静まりの時 詩篇37・34~40〔栄光の望み〕
日付:2024年06月25日(火)
「34 主を待ち望め。主の道を守れ。
主はあなたを高く上げ
地を受け継がせてくださる。」
地を受け継ぐ。この世にあって、まことの豊かさと繁栄のなかに生きる者となる。そのような人生はどのように実現されるのか。どのような人にもたらされるのか。
それは、主を待ち望む者にもたらされる、主の道を守る者に実現するのだ、と詩篇は歌いました。そうすれば主が高く上げてくださり、地を受け継がせてくださる、と。
この世の価値観は、それとは別のことを私たちに語ります。目に見えないものではなく、目に見えるものを見よ。信仰にうつつを抜かさず、目の前にある現実の生活を第一にせよ。ときにずる賢く、戦いの場面では一歩も引かず、自分の主張を曲げることなく、人を押しのけ、常に先頭に立って、リードして行きなさい。この世を自分の思い通りにコントロールせよ。そうすれば、地を受け継ぐことができる、と。
しかし聖書は語るのです。主を待ち望め。主の道を守れ。第一にせよ、と。
「37 全き人に目を留め 直ぐな人を見よ。
平和の人には未来がある。」
全き人に目を止める。新共同訳では「無垢であろうと務め」、共同訳2018では「全き人を守り」。全き人とは、完全な人、という意味ですが、それはすべてにおいて欠けがなく、何もかもに満ちあふれ、何でもできる、という「プラス」においての完全ではありません。無垢、すなわち、まじりけがなく、汚れがない、純真においての完全。「マイナス」においての完全なのだと思います。
そのような完全を私たちは持っていません。しかし唯一全き人であるイエスさまがおられます。イエスさまに目を止める。イエスさまを見る。そこに平安が生まれ、平和が生まれます。

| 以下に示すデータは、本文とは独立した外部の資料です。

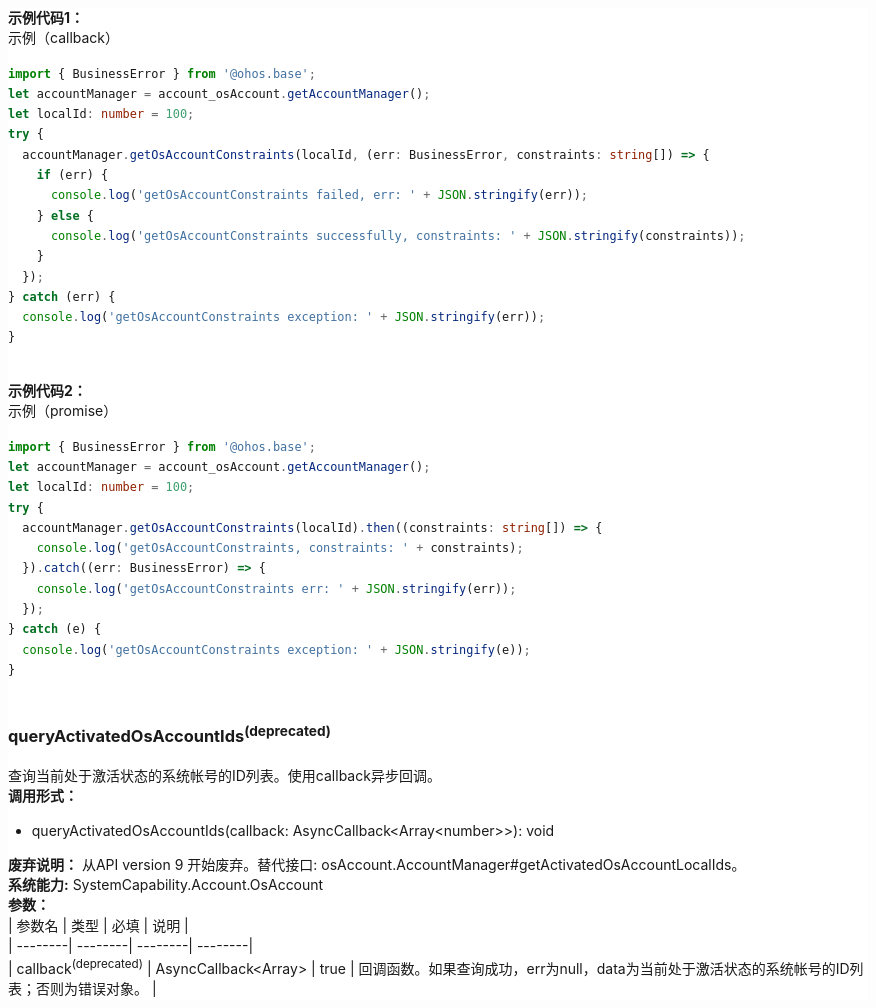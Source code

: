  **示例代码1：**   
示例（callback）  
```ts    
import { BusinessError } from '@ohos.base';  
let accountManager = account_osAccount.getAccountManager();  
let localId: number = 100;  
try {  
  accountManager.getOsAccountConstraints(localId, (err: BusinessError, constraints: string[]) => {  
    if (err) {  
      console.log('getOsAccountConstraints failed, err: ' + JSON.stringify(err));  
    } else {  
      console.log('getOsAccountConstraints successfully, constraints: ' + JSON.stringify(constraints));  
    }  
  });  
} catch (err) {  
  console.log('getOsAccountConstraints exception: ' + JSON.stringify(err));  
}  
    
```    
  
    
 **示例代码2：**   
示例（promise）  
```ts    
import { BusinessError } from '@ohos.base';  
let accountManager = account_osAccount.getAccountManager();  
let localId: number = 100;  
try {  
  accountManager.getOsAccountConstraints(localId).then((constraints: string[]) => {  
    console.log('getOsAccountConstraints, constraints: ' + constraints);  
  }).catch((err: BusinessError) => {  
    console.log('getOsAccountConstraints err: ' + JSON.stringify(err));  
  });  
} catch (e) {  
  console.log('getOsAccountConstraints exception: ' + JSON.stringify(e));  
}  
    
```    
  
    
### queryActivatedOsAccountIds<sup>(deprecated)</sup>    
查询当前处于激活状态的系统帐号的ID列表。使用callback异步回调。  
 **调用形式：**     
- queryActivatedOsAccountIds(callback: AsyncCallback\<Array\<number>>): void  
  
 **废弃说明：** 从API version 9 开始废弃。替代接口: osAccount.AccountManager#getActivatedOsAccountLocalIds。  
 **系统能力:**  SystemCapability.Account.OsAccount    
 **参数：**     
| 参数名 | 类型 | 必填 | 说明 |  
| --------| --------| --------| --------|  
| callback<sup>(deprecated)</sup> | AsyncCallback<Array<number>> | true | 回调函数。如果查询成功，err为null，data为当前处于激活状态的系统帐号的ID列表；否则为错误对象。 |  
    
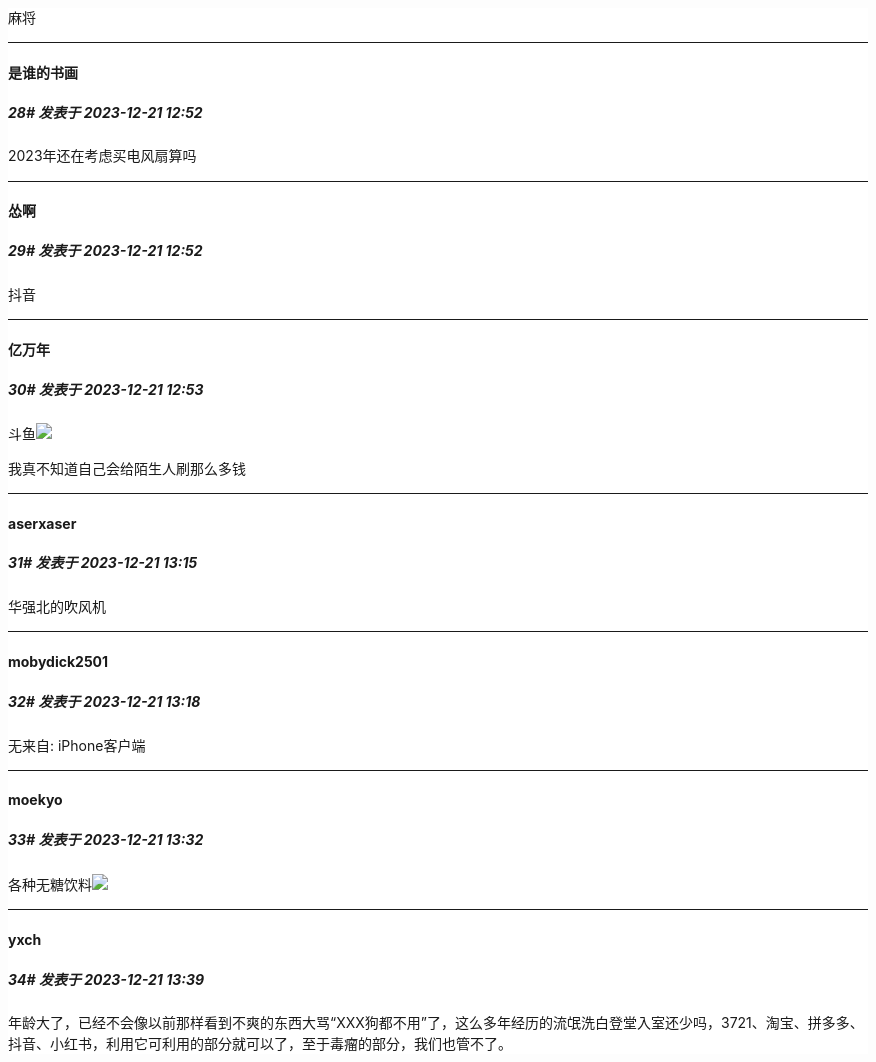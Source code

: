 麻将

*****

####  是谁的书画  
##### 28#       发表于 2023-12-21 12:52

2023年还在考虑买电风扇算吗

*****

####  怂啊  
##### 29#       发表于 2023-12-21 12:52

抖音

*****

####  亿万年  
##### 30#       发表于 2023-12-21 12:53

斗鱼<img src="https://static.saraba1st.com/image/smiley/face2017/001.png" referrerpolicy="no-referrer">

我真不知道自己会给陌生人刷那么多钱


*****

####  aserxaser  
##### 31#       发表于 2023-12-21 13:15

华强北的吹风机

*****

####  mobydick2501  
##### 32#       发表于 2023-12-21 13:18

无来自: iPhone客户端

*****

####  moekyo  
##### 33#       发表于 2023-12-21 13:32

各种无糖饮料<img src="https://static.saraba1st.com/image/smiley/face2017/068.png" referrerpolicy="no-referrer">

*****

####  yxch  
##### 34#       发表于 2023-12-21 13:39

年龄大了，已经不会像以前那样看到不爽的东西大骂“XXX狗都不用”了，这么多年经历的流氓洗白登堂入室还少吗，3721、淘宝、拼多多、抖音、小红书，利用它可利用的部分就可以了，至于毒瘤的部分，我们也管不了。
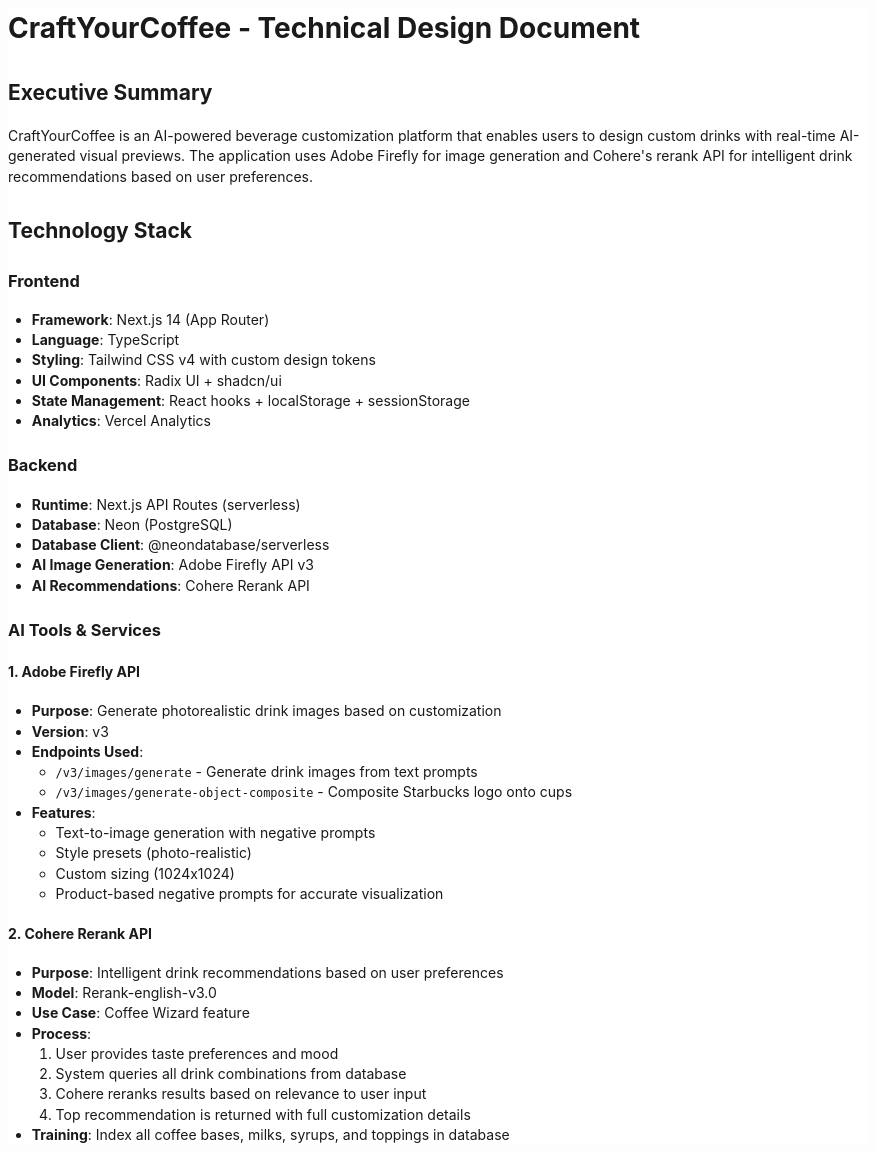 # CraftYourCoffee - Technical Design Document

## Executive Summary

CraftYourCoffee is an AI-powered beverage customization platform that enables users to design custom drinks with real-time AI-generated visual previews. The application uses Adobe Firefly for image generation and Cohere's rerank API for intelligent drink recommendations based on user preferences.

## Technology Stack

### Frontend
- **Framework**: Next.js 14 (App Router)
- **Language**: TypeScript
- **Styling**: Tailwind CSS v4 with custom design tokens
- **UI Components**: Radix UI + shadcn/ui
- **State Management**: React hooks + localStorage + sessionStorage
- **Analytics**: Vercel Analytics

### Backend
- **Runtime**: Next.js API Routes (serverless)
- **Database**: Neon (PostgreSQL)
- **Database Client**: @neondatabase/serverless
- **AI Image Generation**: Adobe Firefly API v3
- **AI Recommendations**: Cohere Rerank API

### AI Tools & Services

#### 1. Adobe Firefly API
- **Purpose**: Generate photorealistic drink images based on customization
- **Version**: v3
- **Endpoints Used**:
  - `/v3/images/generate` - Generate drink images from text prompts
  - `/v3/images/generate-object-composite` - Composite Starbucks logo onto cups
- **Features**:
  - Text-to-image generation with negative prompts
  - Style presets (photo-realistic)
  - Custom sizing (1024x1024)
  - Product-based negative prompts for accurate visualization

#### 2. Cohere Rerank API
- **Purpose**: Intelligent drink recommendations based on user preferences
- **Model**: Rerank-english-v3.0
- **Use Case**: Coffee Wizard feature
- **Process**:
  1. User provides taste preferences and mood
  2. System queries all drink combinations from database
  3. Cohere reranks results based on relevance to user input
  4. Top recommendation is returned with full customization details
- **Training**: Index all coffee bases, milks, syrups, and toppings in database
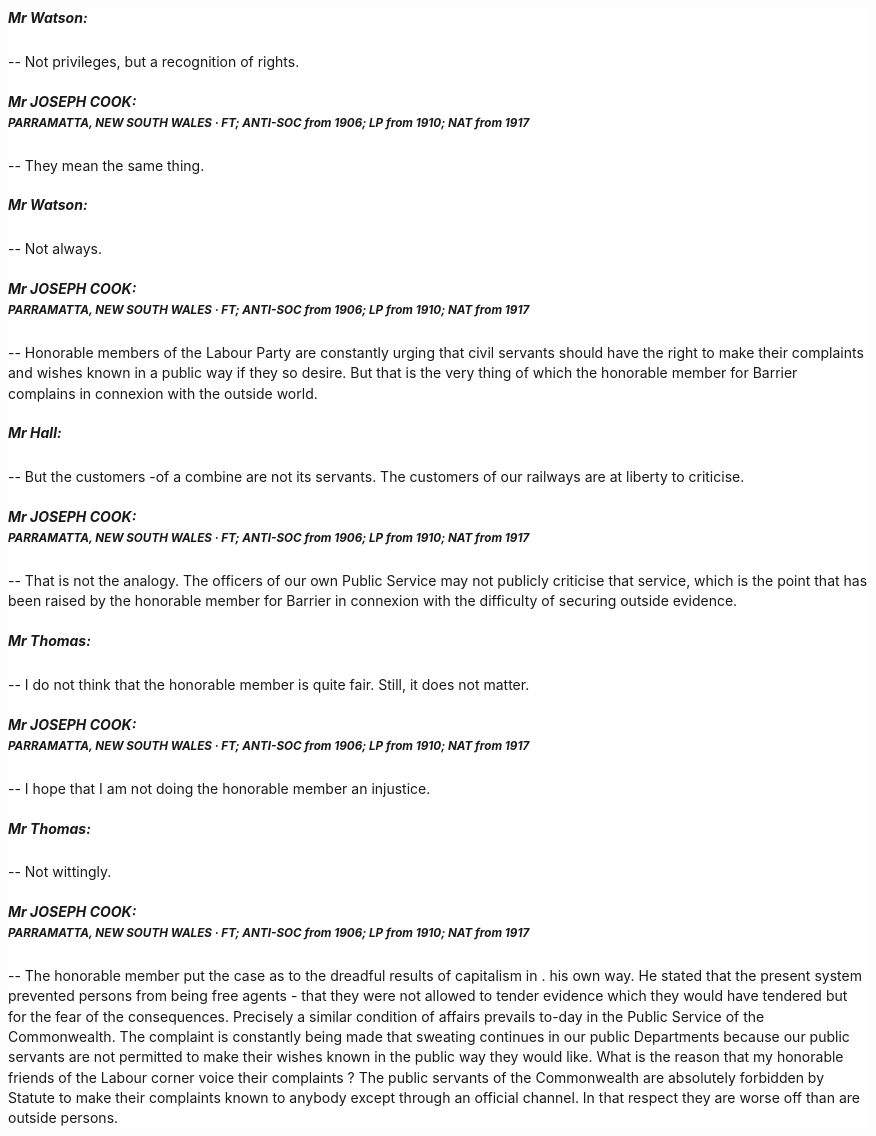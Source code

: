 ##### Mr Watson:

--  Not privileges, but  a  recognition of rights. 

##### Mr JOSEPH COOK:<br><small class="text-muted">PARRAMATTA, NEW SOUTH WALES &middot; FT; ANTI-SOC from 1906; LP from 1910; NAT from 1917</small>

-- They mean the same thing. 

##### Mr Watson:

--  Not always. 

##### Mr JOSEPH COOK:<br><small class="text-muted">PARRAMATTA, NEW SOUTH WALES &middot; FT; ANTI-SOC from 1906; LP from 1910; NAT from 1917</small>

-- Honorable members of the Labour Party are constantly urging that civil servants should have the right to make their complaints and wishes known in a public way if they so desire. But that is the very thing of which the honorable member for Barrier complains in connexion with the outside world. 

##### Mr Hall:

--  But the customers -of a combine are not its servants. The customers of our railways are at liberty to criticise. 

##### Mr JOSEPH COOK:<br><small class="text-muted">PARRAMATTA, NEW SOUTH WALES &middot; FT; ANTI-SOC from 1906; LP from 1910; NAT from 1917</small>

-- That is not the analogy. The officers of our own Public Service may not publicly criticise that service, which is the point that has been raised by the honorable member for Barrier in connexion with the difficulty of securing outside evidence. 

##### Mr Thomas:

--  I do not think that the honorable member is quite fair. Still, it does not matter. 

##### Mr JOSEPH COOK:<br><small class="text-muted">PARRAMATTA, NEW SOUTH WALES &middot; FT; ANTI-SOC from 1906; LP from 1910; NAT from 1917</small>

-- I hope that I am not doing the honorable member an injustice. 

##### Mr Thomas:

--  Not wittingly. 

##### Mr JOSEPH COOK:<br><small class="text-muted">PARRAMATTA, NEW SOUTH WALES &middot; FT; ANTI-SOC from 1906; LP from 1910; NAT from 1917</small>

-- The honorable member put the case as to the dreadful results of capitalism in . his own way. He stated that the present system prevented persons from being free agents - that they were not allowed to tender evidence which they would have tendered but for the fear of the consequences. Precisely a similar condition of affairs prevails to-day in the Public Service of the Commonwealth. The complaint is constantly being made that sweating continues in our public Departments because our public servants are not permitted to make their wishes known in the public way they would like. What is the reason that my honorable friends of the Labour corner voice their complaints ? The public servants of the Commonwealth are absolutely forbidden by Statute to make their complaints known to anybody except through an official channel. In that respect they are worse off than are outside persons.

平和の人。戦いのない人。自らのうちに戦いのない人。また共に生きる人たちとの間に戦いのない人。おそらくそのような人はいないと思いますが、イエスさまに目を向けるときに与えられる平安は、私たちに平和の道を開きます。平安、平和をいただく者こそ、未来がある、後の繁栄があるのです。
詩篇37編
34 主を待ち望め。主の道を守れ。
主はあなたを高く上げ
地を受け継がせてくださる。
あなたは悪しき者どもが断ち切られるのを見る。
35 私は悪しき者の横暴を見た。
彼は野生の木のようにはびこっていた。
36 だが 彼は過ぎ去った。見よ 彼はもういない。
私は捜したが 見つからなかった。
37 全き人に目を留め 直ぐな人を見よ。
平和の人には未来がある。
38 しかし 背く者はことごとく滅ぼされ
悪しき者どもの未来は断ち切られる。
39 正しい人の救いは 主から来る。
苦難のときの 彼らの砦から。
40 主は彼らを助け 解き放たれる。
悪しき者どもから解き放ち 彼らを救われる。
彼らが主に身を避けているからだ。